Answer with a single number stating how many lines of the entries below include the string "DMAIC".

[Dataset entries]
========================================================================

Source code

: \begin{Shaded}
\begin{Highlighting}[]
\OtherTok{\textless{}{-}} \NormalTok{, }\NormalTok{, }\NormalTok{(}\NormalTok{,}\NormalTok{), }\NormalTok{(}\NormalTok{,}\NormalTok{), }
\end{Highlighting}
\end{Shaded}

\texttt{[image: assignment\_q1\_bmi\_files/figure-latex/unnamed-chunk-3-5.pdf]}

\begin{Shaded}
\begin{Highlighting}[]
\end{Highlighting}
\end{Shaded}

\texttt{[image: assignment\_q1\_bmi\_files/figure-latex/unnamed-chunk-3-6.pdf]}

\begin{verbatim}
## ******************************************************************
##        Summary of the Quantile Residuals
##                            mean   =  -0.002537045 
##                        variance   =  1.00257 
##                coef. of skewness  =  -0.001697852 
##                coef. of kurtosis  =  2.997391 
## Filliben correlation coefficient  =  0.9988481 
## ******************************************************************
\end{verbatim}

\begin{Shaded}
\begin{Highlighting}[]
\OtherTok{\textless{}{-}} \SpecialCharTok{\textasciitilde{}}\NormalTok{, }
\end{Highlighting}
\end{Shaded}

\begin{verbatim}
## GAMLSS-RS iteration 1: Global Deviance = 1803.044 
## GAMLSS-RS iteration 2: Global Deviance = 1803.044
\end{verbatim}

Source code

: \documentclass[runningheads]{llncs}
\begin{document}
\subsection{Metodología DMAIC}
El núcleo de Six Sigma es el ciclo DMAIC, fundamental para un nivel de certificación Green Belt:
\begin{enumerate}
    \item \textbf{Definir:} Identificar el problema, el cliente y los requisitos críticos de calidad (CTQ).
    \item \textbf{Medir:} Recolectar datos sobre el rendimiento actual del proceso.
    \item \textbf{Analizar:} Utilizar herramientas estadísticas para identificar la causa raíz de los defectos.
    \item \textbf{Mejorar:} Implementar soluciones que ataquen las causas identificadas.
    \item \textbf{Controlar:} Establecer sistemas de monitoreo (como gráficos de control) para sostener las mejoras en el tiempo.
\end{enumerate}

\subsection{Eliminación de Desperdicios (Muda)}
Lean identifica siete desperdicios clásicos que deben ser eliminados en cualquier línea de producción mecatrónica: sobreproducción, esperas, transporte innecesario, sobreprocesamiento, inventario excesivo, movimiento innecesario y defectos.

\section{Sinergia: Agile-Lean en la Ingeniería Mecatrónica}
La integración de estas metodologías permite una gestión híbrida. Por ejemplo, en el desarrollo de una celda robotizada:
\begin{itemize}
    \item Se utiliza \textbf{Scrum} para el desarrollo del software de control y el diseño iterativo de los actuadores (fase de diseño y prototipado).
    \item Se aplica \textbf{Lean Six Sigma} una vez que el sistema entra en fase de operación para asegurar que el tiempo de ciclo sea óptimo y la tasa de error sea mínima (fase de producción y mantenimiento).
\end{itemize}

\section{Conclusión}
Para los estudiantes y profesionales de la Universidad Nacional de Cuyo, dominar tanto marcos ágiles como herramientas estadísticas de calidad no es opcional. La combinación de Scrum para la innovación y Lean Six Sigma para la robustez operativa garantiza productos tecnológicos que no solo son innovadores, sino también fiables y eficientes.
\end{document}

========================================================================

ANSWER TO THE PROBLEM:
2